Mit Silvia, die damals noch Sommerlath hieß, hatte Krombholz 1972 bei den Olympischen Spielen in München zusammengearbeitet. Silvia war keine Hostess, wie es oft heißt, das betont Krombholz, denn es müsse schon "historisch richtig sein". Korrekt halt. Silvia Sommerlath arbeitete im Referat "Besucherbetreuung und Hostessenwesen" des Olympischen Komitees. Krombholz selbst war Chef-Hostess.

Bei München '72 war sie Chef-Hostess

Chef-Hostess also auch noch. Und was noch?
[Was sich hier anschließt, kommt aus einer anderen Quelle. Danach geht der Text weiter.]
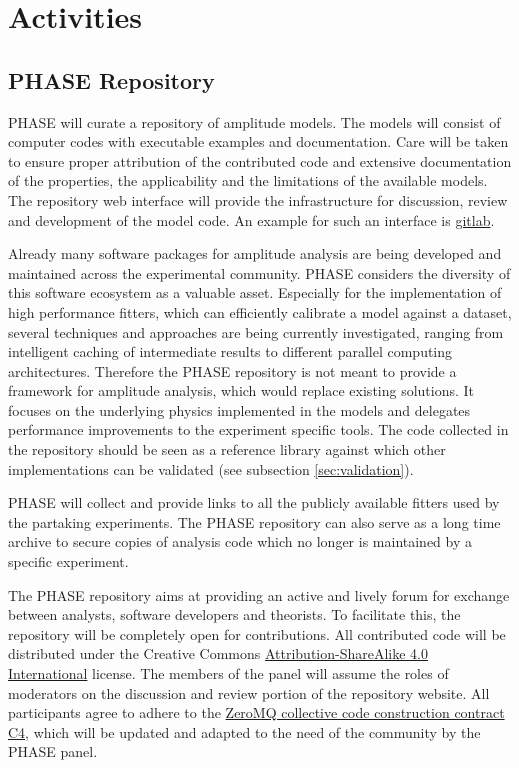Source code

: \section{Activities}
\label{sec:activities}

\subsection{PHASE Repository}
\label{sec:repo}
PHASE will curate a repository of amplitude models. The models will consist of computer codes with executable examples and documentation. Care will be taken to ensure proper attribution of the contributed code and extensive documentation of the properties, the applicability and the limitations of the available models. The repository web interface will provide the infrastructure for discussion, review and development of the model code. An example for such an interface is \href{https://about.gitlab.com/}{gitlab}. 

Already many software packages for amplitude analysis are being developed and maintained across the experimental community. PHASE considers the diversity of this software ecosystem as a valuable asset. Especially for the implementation of high performance fitters, which can efficiently calibrate a model against a dataset, several techniques and approaches are being currently investigated, ranging from intelligent caching of intermediate results to different parallel computing architectures. Therefore the PHASE repository is not meant to provide a framework for amplitude analysis, which would replace existing solutions. It focuses on the underlying physics implemented in the models and delegates performance improvements to the experiment specific tools. The code collected in the repository should be seen as a reference library against which other implementations can be validated (see subsection \ref{sec:validation}). 

PHASE will collect and provide links to all the publicly available fitters used by the partaking experiments. The PHASE repository can also serve as a long time archive to secure copies of analysis code which no longer is maintained by a specific experiment.

The PHASE repository aims at providing an active and lively forum for exchange between analysts, software developers and theorists. To facilitate this, the repository will be completely open for contributions. All contributed code will be distributed under the Creative Commons
\href{https://creativecommons.org/licenses/by-sa/4.0/}{Attribution-ShareAlike 4.0 International} license. The members of the panel will assume the roles of moderators on the discussion and review portion of the repository website. All participants agree to adhere to the \href{https://rfc.zeromq.org/spec:42/C4/}{ZeroMQ collective code construction contract C4}, which will be updated and adapted to the need of the community by the PHASE panel.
Eine Skilehrer-Ausbildung hat sie gemacht. "Und, ach ja, der Rollstuhl-Tanz" sagt sie, "das ist eine riesige Entwicklung." Da hat sie auch viel angeschoben, wenn man das so sagen darf, unter anderem hat sie 13 Jahre für das Paralympic Committee gearbeitet. In 42 der 54 Länder, die sie bereiste, war sie wegen des Rollstuhl-Tanzes. Etwa in Japan, Argentinien und Malaysia. "Mein Zimmer im Augustinum ist voll mit Mitbringseln aus aller Welt."

Krombholz lebte schon einige Jahre im Augustinum, als sie im Gesellschaftsraum eine Frau beobachtete: "Es lief Musik, sie stand auf und schob ihren Rollator durch die Gegend - fast wie bei einem Tanz." Gertrude Krombholz dachte: "Wenn es Rollstuhl-Tanz gibt, warum nicht auch Rollator-Tanz?"

Mehr als eine Stunde ist vergangen beim Gespräch im Wintergarten, langsam kommen die Rollator-Tanzschüler. Anfangs sind es zwölf Frauen und zwei Männer, später kommen noch ein paar dazu. Sie haben sich hübsch gemacht, viele Frauen tragen Kleider.

Der Mittelpunkt passt ihr gut

Krombholz übernimmt sofort das Kommando, dirigiert hier, verbessert dort, stellt sich in die Mitte, man kann auch sagen: in den Mittelpunkt. Ja, vielleicht muss man so sein wie sie, um diese Karriere hinzulegen, dominant eben. Sie sagt dann: "Einmal hin und einmal her, hin und rück und hin und rück." Rollator-Tänzer und Fußgänger gehen aufeinander zu, drehen sich, reißen die Hände nach oben, manche beide, manche nur eine Hand.

Natürlich ist das nicht schnell, aber einen Rhythmus kann man klar erkennen. "Sie haben schon Fortschritte gemacht in den vier Jahren, seit es die Tanzgruppe gibt", sagt Gertrude Krombholz. Neulich sind sie sogar mal aufgetreten, beim Sportverein in Dießen.

Pause. Die Tänzer reden darüber, wie sehr sie vom Rollator-Tanz profitieren. Zum einen gesundheitlich. Die Haltung wird geschult, und manchmal hilft es auch bei schweren Fällen. Eine Frau hatte einen Schlaganfall, aber mit dem Rollator-Tanz werde es immer besser, sagt sie. "Und vor allem tut es der Psyche gut."